─── Excerpted records ───
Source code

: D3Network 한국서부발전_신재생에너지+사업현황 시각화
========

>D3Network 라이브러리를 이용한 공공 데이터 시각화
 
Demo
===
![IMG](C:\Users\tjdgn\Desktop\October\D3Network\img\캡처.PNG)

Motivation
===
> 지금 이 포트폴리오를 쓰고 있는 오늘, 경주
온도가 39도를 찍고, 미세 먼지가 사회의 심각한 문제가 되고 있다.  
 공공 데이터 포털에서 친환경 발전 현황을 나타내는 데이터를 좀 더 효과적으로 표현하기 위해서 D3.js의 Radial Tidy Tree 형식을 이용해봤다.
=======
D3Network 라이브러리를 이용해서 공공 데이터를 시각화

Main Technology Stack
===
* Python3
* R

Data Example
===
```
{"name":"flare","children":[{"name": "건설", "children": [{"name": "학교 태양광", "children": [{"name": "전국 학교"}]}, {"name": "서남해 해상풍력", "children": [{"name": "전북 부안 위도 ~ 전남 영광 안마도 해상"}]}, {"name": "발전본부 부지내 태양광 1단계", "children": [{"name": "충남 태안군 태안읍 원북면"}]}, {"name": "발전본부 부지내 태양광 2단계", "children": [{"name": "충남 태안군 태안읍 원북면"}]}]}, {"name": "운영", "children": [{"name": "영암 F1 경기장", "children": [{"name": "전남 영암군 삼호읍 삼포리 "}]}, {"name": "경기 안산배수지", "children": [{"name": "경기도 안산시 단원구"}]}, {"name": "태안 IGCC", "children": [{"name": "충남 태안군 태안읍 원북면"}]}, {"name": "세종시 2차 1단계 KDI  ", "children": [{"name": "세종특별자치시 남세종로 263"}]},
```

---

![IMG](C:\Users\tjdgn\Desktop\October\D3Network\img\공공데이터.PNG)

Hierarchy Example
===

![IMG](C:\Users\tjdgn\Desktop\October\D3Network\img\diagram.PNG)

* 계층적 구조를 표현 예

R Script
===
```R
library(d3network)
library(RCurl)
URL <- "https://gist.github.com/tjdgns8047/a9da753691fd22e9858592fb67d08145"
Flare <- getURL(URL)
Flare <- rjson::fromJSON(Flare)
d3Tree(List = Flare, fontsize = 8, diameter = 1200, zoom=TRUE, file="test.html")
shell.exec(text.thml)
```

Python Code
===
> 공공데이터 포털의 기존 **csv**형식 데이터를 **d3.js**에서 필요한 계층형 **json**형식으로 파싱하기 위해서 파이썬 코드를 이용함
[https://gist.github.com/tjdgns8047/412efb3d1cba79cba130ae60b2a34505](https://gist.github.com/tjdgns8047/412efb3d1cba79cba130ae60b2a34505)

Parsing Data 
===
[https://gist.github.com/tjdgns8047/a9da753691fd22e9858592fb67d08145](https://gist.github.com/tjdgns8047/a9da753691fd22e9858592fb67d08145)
───
- _Problem requirements_: In the entries above, find each line with "https" and list it.

- _Output for this exercise_:
URL <- "https://gist.github.com/tjdgns8047/a9da753691fd22e9858592fb67d08145"
[https://gist.github.com/tjdgns8047/412efb3d1cba79cba130ae60b2a34505](https://gist.github.com/tjdgns8047/412efb3d1cba79cba130ae60b2a34505)
[https://gist.github.com/tjdgns8047/a9da753691fd22e9858592fb67d08145](https://gist.github.com/tjdgns8047/a9da753691fd22e9858592fb67d08145)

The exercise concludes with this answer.